___ Material for this exercise ___

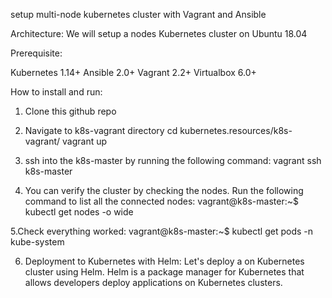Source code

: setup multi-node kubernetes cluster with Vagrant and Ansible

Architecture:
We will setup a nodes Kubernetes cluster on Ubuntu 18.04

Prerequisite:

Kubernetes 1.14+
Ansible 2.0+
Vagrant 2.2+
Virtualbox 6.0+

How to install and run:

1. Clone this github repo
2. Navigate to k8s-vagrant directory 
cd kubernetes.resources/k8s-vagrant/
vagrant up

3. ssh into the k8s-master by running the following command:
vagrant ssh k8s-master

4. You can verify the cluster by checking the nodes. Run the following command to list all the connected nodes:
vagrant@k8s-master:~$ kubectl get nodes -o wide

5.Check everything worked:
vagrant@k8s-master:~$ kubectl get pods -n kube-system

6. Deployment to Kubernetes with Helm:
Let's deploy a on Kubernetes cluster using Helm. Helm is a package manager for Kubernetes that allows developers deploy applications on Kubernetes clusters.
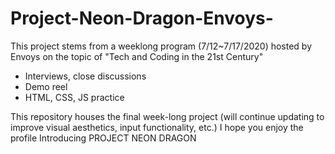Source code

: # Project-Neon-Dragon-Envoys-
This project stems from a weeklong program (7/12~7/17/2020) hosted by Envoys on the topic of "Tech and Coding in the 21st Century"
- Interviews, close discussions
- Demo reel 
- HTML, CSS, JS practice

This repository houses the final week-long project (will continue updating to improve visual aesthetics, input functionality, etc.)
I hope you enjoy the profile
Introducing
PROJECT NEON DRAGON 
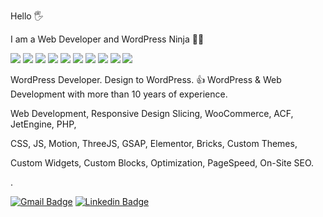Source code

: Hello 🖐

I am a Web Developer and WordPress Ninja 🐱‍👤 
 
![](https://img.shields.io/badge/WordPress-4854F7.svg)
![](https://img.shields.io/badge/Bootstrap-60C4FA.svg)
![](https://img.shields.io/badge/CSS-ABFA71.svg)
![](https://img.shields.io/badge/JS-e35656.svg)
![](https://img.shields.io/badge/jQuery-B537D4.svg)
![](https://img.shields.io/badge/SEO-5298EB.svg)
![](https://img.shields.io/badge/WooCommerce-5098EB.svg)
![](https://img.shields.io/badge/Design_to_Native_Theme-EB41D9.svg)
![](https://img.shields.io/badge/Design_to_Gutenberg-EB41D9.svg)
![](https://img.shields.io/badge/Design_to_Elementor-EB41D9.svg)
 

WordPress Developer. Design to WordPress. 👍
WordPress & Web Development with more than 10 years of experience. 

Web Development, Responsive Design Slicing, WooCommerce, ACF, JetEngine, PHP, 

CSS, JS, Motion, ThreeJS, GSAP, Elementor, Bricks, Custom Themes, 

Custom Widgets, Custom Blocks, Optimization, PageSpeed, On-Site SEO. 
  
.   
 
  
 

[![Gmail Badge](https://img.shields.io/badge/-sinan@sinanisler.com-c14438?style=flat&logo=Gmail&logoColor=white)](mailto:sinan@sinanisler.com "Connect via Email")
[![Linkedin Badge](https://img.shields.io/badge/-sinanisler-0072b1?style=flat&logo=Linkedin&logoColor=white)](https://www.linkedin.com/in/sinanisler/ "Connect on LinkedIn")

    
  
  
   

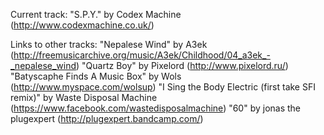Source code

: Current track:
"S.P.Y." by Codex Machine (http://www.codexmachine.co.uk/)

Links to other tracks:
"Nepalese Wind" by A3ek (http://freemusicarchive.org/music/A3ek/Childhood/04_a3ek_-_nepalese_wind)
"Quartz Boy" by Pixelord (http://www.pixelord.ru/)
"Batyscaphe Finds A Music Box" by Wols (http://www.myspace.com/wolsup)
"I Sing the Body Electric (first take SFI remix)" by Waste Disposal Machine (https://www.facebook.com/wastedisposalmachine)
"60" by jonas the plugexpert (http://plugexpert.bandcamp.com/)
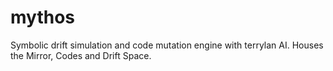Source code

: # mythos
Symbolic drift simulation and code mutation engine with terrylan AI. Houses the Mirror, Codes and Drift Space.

___

- **Problem description**
Instructions for the copy: start at the first entry, stop after the line containing "How to install", keep every line exact, and drop the pictures.

- **Result for this task**
Source code

: setup multi-node kubernetes cluster with Vagrant and Ansible

Architecture:
We will setup a nodes Kubernetes cluster on Ubuntu 18.04

Prerequisite:

Kubernetes 1.14+
Ansible 2.0+
Vagrant 2.2+
Virtualbox 6.0+

How to install and run:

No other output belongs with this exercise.